Sadly, RISD has strayed from its mission. Perhaps predictably, its faculty and students have, so far as I can tell, largely bought into aesthetic philosophies that spurn tradition and its attention to detail and ornament. (I hope to receive an email from someone at RISD saying that’s not true, and chastising me for not appreciating the extent to which RISD has been incorporating traditional elements into its teaching of aesthetics.)

The other day I received a gift from the ever fecund Seth Weine, a Fellow of the Institute of Classical Architecture & Art. He sent me a catalogue from a RISD exhibition in the year 2000 entitled “From Paris to Providence: Fashion, Art, and the Tirocchi Dressmaking Shop, 1915-1947.” Describing the era of the shop’s foundation, former RISD curator Pamela Parmal, who now works for the Museum of Fine Art, in Boston, writes:

Custom-made clothing was still the rule for women at a time when the ready-to-wear trade had already become established for men’s and children’s apparel. The proper fit over a tightly corseted body could only be achieved through the services of a dressmaker; likewise, the complex draping of fabric and the disposition of elaborate trims and ornaments considered necessary for female attire. The custom process also enabled the buyer to enjoy a level of creativity and the ability to express her individuality. Clients chose their own fabrics, trims and ornaments, and worked with their dressmakers to produce the one-of-a-kind garments that suited their tastes, figures and budgets.

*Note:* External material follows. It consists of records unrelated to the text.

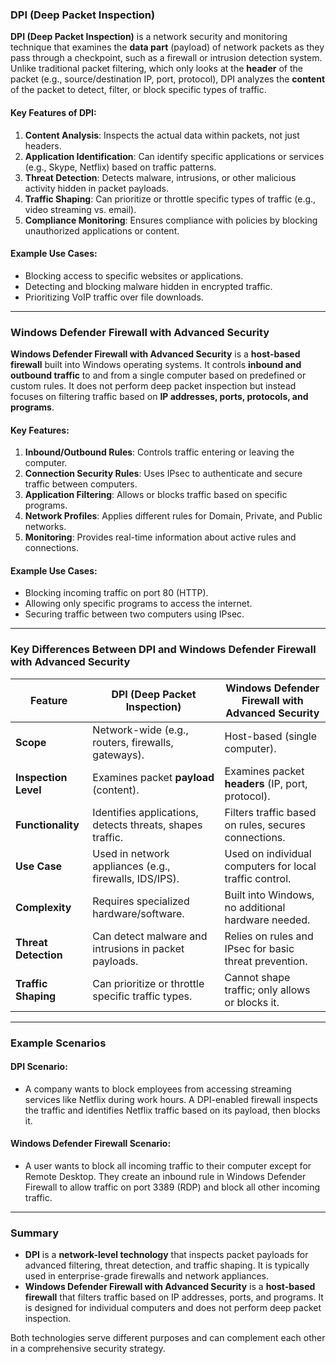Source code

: ### DPI (Deep Packet Inspection)

**DPI (Deep Packet Inspection)** is a network security and monitoring technique that examines the **data part** (payload) of network packets as they pass through a checkpoint, such as a firewall or intrusion detection system. Unlike traditional packet filtering, which only looks at the **header** of the packet (e.g., source/destination IP, port, protocol), DPI analyzes the **content** of the packet to detect, filter, or block specific types of traffic.

#### Key Features of DPI:

1. **Content Analysis**: Inspects the actual data within packets, not just headers.
2. **Application Identification**: Can identify specific applications or services (e.g., Skype, Netflix) based on traffic patterns.
3. **Threat Detection**: Detects malware, intrusions, or other malicious activity hidden in packet payloads.
4. **Traffic Shaping**: Can prioritize or throttle specific types of traffic (e.g., video streaming vs. email).
5. **Compliance Monitoring**: Ensures compliance with policies by blocking unauthorized applications or content.

#### Example Use Cases:

- Blocking access to specific websites or applications.
- Detecting and blocking malware hidden in encrypted traffic.
- Prioritizing VoIP traffic over file downloads.

---

### Windows Defender Firewall with Advanced Security

**Windows Defender Firewall with Advanced Security** is a **host-based firewall** built into Windows operating systems. It controls **inbound and outbound traffic** to and from a single computer based on predefined or custom rules. It does not perform deep packet inspection but instead focuses on filtering traffic based on **IP addresses, ports, protocols, and programs**.

#### Key Features:

1. **Inbound/Outbound Rules**: Controls traffic entering or leaving the computer.
2. **Connection Security Rules**: Uses IPsec to authenticate and secure traffic between computers.
3. **Application Filtering**: Allows or blocks traffic based on specific programs.
4. **Network Profiles**: Applies different rules for Domain, Private, and Public networks.
5. **Monitoring**: Provides real-time information about active rules and connections.

#### Example Use Cases:

- Blocking incoming traffic on port 80 (HTTP).
- Allowing only specific programs to access the internet.
- Securing traffic between two computers using IPsec.

---

### Key Differences Between DPI and Windows Defender Firewall with Advanced Security

| Feature              | DPI (Deep Packet Inspection)                              | Windows Defender Firewall with Advanced Security        |
| -------------------- | --------------------------------------------------------- | ------------------------------------------------------- |
| **Scope**            | Network-wide (e.g., routers, firewalls, gateways).        | Host-based (single computer).                           |
| **Inspection Level** | Examines packet **payload** (content).                    | Examines packet **headers** (IP, port, protocol).       |
| **Functionality**    | Identifies applications, detects threats, shapes traffic. | Filters traffic based on rules, secures connections.    |
| **Use Case**         | Used in network appliances (e.g., firewalls, IDS/IPS).    | Used on individual computers for local traffic control. |
| **Complexity**       | Requires specialized hardware/software.                   | Built into Windows, no additional hardware needed.      |
| **Threat Detection** | Can detect malware and intrusions in packet payloads.     | Relies on rules and IPsec for basic threat prevention.  |
| **Traffic Shaping**  | Can prioritize or throttle specific traffic types.        | Cannot shape traffic; only allows or blocks it.         |

---

### Example Scenarios

#### DPI Scenario:

- A company wants to block employees from accessing streaming services like Netflix during work hours. A DPI-enabled firewall inspects the traffic and identifies Netflix traffic based on its payload, then blocks it.

#### Windows Defender Firewall Scenario:

- A user wants to block all incoming traffic to their computer except for Remote Desktop. They create an inbound rule in Windows Defender Firewall to allow traffic on port 3389 (RDP) and block all other incoming traffic.

---

### Summary

- **DPI** is a **network-level technology** that inspects packet payloads for advanced filtering, threat detection, and traffic shaping. It is typically used in enterprise-grade firewalls and network appliances.
- **Windows Defender Firewall with Advanced Security** is a **host-based firewall** that filters traffic based on IP addresses, ports, and programs. It is designed for individual computers and does not perform deep packet inspection.

Both technologies serve different purposes and can complement each other in a comprehensive security strategy.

These garments, whether ready-made or custom-made, changed slowly over time. In 1906, the Providence municipal directory listed 890 dressmaking shops. That number was cut in half by 1920. Eventually, during the 1920s and ’30s, Parisian fashions embraced some of the elements of modern design showing up in painting, music and other arts. Maybe there is evidence here of a cause and an effect. RISD exhibition curator Susan Hay describes these changes during the Roaring Twenties, when flappers donned modern fashions and flattened their bodies as if to mimic coutures’ cancellation of sweet curvatures.

This is not, I suspect, how Hay would describe it. She takes a strictly objective view, which nevertheless seems to me a view of acceptance. Never a frown, never a raising of the eyebrows. She is a total professional. Her chapter on fashion’s evolution traces changes tracked by industrial designer Raymond Loewy in his famous chart (above left) of how ladies’ fashion evolved alongside the design of bathing suits and of the houses they occupied with their husbands. See my Journal column of 2005, on the relationship between fashion and architecture, reprinted on my blog in 2013, which includes the photograph below.

William Van Alen (center), architect of the Chrysler Building, at the 1931 Beaux Arts Ball, where leading architects dressed up as their buildings.

Hay continues:

He [Loewy] compares the changes in architecture, from the ornate houses of earlier centuries to streamlined modern architecture up to the 1930s, with developments in female dress, starting with the seventeenth century’s long, full, enormous skirts, full sleeves, and high coiffures, and ending in 1934 with the svelte, form-fitting evening gown, exactly reflecting the silhouette of gowns found in the Tirocchi shop. In the same chart, using a woman clad in a bathing suit, he shows how the very ideal of a woman’s figure changed from the plump form of the 1890s to the thin, long-legged creature of 1935.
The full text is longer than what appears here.